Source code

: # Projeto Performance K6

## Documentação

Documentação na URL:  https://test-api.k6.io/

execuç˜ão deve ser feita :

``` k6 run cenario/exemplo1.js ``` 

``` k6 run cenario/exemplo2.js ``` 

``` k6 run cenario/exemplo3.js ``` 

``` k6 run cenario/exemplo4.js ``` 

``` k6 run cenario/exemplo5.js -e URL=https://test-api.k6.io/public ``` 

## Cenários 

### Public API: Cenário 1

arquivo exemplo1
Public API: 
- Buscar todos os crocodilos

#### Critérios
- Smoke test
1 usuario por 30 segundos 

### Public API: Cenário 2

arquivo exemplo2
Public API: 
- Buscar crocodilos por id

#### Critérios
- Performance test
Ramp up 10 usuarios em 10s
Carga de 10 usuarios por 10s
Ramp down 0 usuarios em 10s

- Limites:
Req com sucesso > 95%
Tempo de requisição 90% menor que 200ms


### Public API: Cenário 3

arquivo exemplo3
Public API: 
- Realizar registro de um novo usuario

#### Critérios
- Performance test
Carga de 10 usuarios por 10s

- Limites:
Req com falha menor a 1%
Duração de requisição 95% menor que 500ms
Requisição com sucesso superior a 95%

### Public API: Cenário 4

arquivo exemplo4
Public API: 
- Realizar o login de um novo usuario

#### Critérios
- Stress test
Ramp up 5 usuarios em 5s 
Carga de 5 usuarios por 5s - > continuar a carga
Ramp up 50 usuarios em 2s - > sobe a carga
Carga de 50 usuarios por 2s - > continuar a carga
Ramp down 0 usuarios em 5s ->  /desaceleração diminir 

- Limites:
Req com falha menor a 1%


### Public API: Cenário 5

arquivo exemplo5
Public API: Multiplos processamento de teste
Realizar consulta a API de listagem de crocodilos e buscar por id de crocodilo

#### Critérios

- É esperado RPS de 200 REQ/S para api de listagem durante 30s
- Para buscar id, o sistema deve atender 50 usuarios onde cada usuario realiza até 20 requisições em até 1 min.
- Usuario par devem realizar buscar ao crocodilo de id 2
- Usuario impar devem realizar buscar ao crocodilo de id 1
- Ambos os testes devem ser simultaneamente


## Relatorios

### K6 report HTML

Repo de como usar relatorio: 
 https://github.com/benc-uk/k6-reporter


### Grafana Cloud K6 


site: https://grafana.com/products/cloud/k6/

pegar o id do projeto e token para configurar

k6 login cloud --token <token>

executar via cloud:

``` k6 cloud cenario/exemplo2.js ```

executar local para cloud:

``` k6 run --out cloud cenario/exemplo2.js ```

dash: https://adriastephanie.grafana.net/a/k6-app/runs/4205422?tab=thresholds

→ **YOUR OBJECTIVE**:
Lines of the material may hold the string "Ramp". Copy each one that does.

→ **EXERCISE ANSWER**:
Ramp up 10 usuarios em 10s
Ramp down 0 usuarios em 10s
Ramp up 5 usuarios em 5s 
Ramp up 50 usuarios em 2s - > sobe a carga
Ramp down 0 usuarios em 5s ->  /desaceleração diminir 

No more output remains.